Directions for this task:
Copy the entries below word for word, minus the pictures.

Entries taken from a collection:
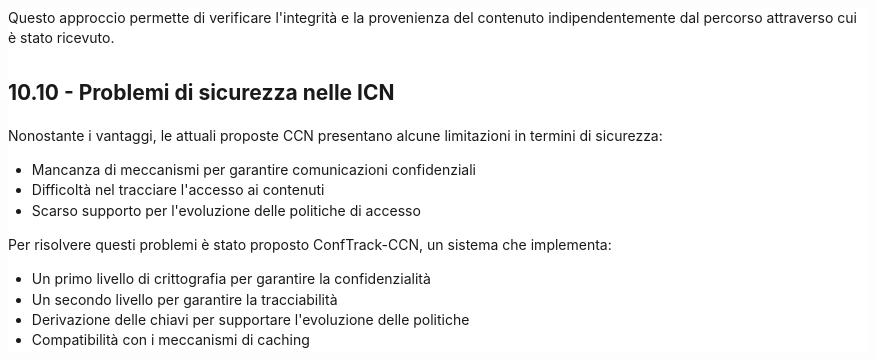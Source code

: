 Questo approccio permette di verificare l'integrità e la provenienza del contenuto indipendentemente dal percorso attraverso cui è stato ricevuto.

## 10.10 - Problemi di sicurezza nelle ICN

Nonostante i vantaggi, le attuali proposte CCN presentano alcune limitazioni in termini di sicurezza:

- Mancanza di meccanismi per garantire comunicazioni confidenziali
- Difficoltà nel tracciare l'accesso ai contenuti
- Scarso supporto per l'evoluzione delle politiche di accesso

Per risolvere questi problemi è stato proposto ConfTrack-CCN, un sistema che implementa:
- Un primo livello di crittografia per garantire la confidenzialità
- Un secondo livello per garantire la tracciabilità
- Derivazione delle chiavi per supportare l'evoluzione delle politiche
- Compatibilità con i meccanismi di caching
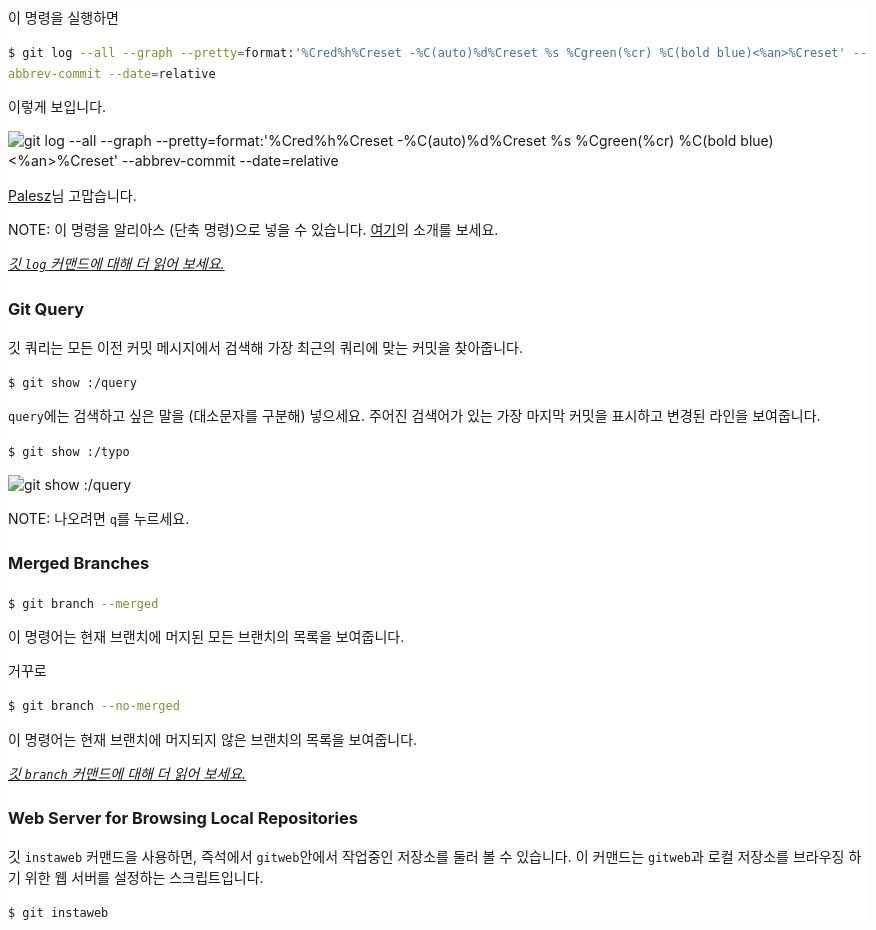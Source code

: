 이 명령을 실행하면

```bash
$ git log --all --graph --pretty=format:'%Cred%h%Creset -%C(auto)%d%Creset %s %Cgreen(%cr) %C(bold blue)<%an>%Creset' --abbrev-commit --date=relative
```

이렇게 보입니다.

![git log --all --graph --pretty=format:'%Cred%h%Creset -%C(auto)%d%Creset %s %Cgreen(%cr) %C(bold blue)<%an>%Creset' --abbrev-commit --date=relative](http://i.imgur.com/EARRQyJ.png)

[Palesz](http://stackoverflow.com/users/88355/palesz)님 고맙습니다.

NOTE: 이 명령을 알리아스 (단축 명령)으로 넣을 수 있습니다. [여기](#aliases)의 소개를 보세요.

[*깃 `log` 커맨드에 대해 더 읽어 보세요.*](http://git-scm.com/docs/git-log)

### Git Query

깃 쿼리는 모든 이전 커밋 메시지에서 검색해 가장 최근의 쿼리에 맞는 커밋을 찾아줍니다.

```bash
$ git show :/query
```

`query`에는 검색하고 싶은 말을 (대소문자를 구분해) 넣으세요. 주어진 검색어가 있는 가장 마지막 커밋을 표시하고 변경된 라인을 보여줍니다.

```bash
$ git show :/typo
```

![git show :/query](http://i.imgur.com/icaGiNt.png)

NOTE: 나오려면 `q`를 누르세요.

### Merged Branches

```bash
$ git branch --merged
```

이 명령어는 현재 브랜치에 머지된 모든 브랜치의 목록을 보여줍니다.

거꾸로

```bash
$ git branch --no-merged
```

이 명령어는 현재 브랜치에 머지되지 않은 브랜치의 목록을 보여줍니다.

[*깃 `branch` 커맨드에 대해 더 읽어 보세요.*](http://git-scm.com/docs/git-branch)

### Web Server for Browsing Local Repositories

깃 `instaweb` 커맨드을 사용하면, 즉석에서 `gitweb`안에서 작업중인 저장소를 둘러 볼
수 있습니다. 이 커맨드는 `gitweb`과 로컬 저장소를 브라우징 하기 위한 웹 서버를 설정하는 스크립트입니다.

```bash
$ git instaweb
```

Finished task:
Source code

: Questo approccio permette di verificare l'integrità e la provenienza del contenuto indipendentemente dal percorso attraverso cui è stato ricevuto.

## 10.10 - Problemi di sicurezza nelle ICN

Nonostante i vantaggi, le attuali proposte CCN presentano alcune limitazioni in termini di sicurezza:

- Mancanza di meccanismi per garantire comunicazioni confidenziali
- Difficoltà nel tracciare l'accesso ai contenuti
- Scarso supporto per l'evoluzione delle politiche di accesso

Per risolvere questi problemi è stato proposto ConfTrack-CCN, un sistema che implementa:
- Un primo livello di crittografia per garantire la confidenzialità
- Un secondo livello per garantire la tracciabilità
- Derivazione delle chiavi per supportare l'evoluzione delle politiche
- Compatibilità con i meccanismi di caching
Source code

: 이 명령을 실행하면

```bash
$ git log --all --graph --pretty=format:'%Cred%h%Creset -%C(auto)%d%Creset %s %Cgreen(%cr) %C(bold blue)<%an>%Creset' --abbrev-commit --date=relative
```

이렇게 보입니다.

![git log --all --graph --pretty=format:'%Cred%h%Creset -%C(auto)%d%Creset %s %Cgreen(%cr) %C(bold blue)<%an>%Creset' --abbrev-commit --date=relative](http://i.imgur.com/EARRQyJ.png)

[Palesz](http://stackoverflow.com/users/88355/palesz)님 고맙습니다.

NOTE: 이 명령을 알리아스 (단축 명령)으로 넣을 수 있습니다. [여기](#aliases)의 소개를 보세요.

[*깃 `log` 커맨드에 대해 더 읽어 보세요.*](http://git-scm.com/docs/git-log)

### Git Query

깃 쿼리는 모든 이전 커밋 메시지에서 검색해 가장 최근의 쿼리에 맞는 커밋을 찾아줍니다.

```bash
$ git show :/query
```

`query`에는 검색하고 싶은 말을 (대소문자를 구분해) 넣으세요. 주어진 검색어가 있는 가장 마지막 커밋을 표시하고 변경된 라인을 보여줍니다.

```bash
$ git show :/typo
```

![git show :/query](http://i.imgur.com/icaGiNt.png)

NOTE: 나오려면 `q`를 누르세요.

### Merged Branches

```bash
$ git branch --merged
```

이 명령어는 현재 브랜치에 머지된 모든 브랜치의 목록을 보여줍니다.

거꾸로

```bash
$ git branch --no-merged
```

이 명령어는 현재 브랜치에 머지되지 않은 브랜치의 목록을 보여줍니다.

[*깃 `branch` 커맨드에 대해 더 읽어 보세요.*](http://git-scm.com/docs/git-branch)

### Web Server for Browsing Local Repositories

깃 `instaweb` 커맨드을 사용하면, 즉석에서 `gitweb`안에서 작업중인 저장소를 둘러 볼
수 있습니다. 이 커맨드는 `gitweb`과 로컬 저장소를 브라우징 하기 위한 웹 서버를 설정하는 스크립트입니다.

```bash
$ git instaweb
```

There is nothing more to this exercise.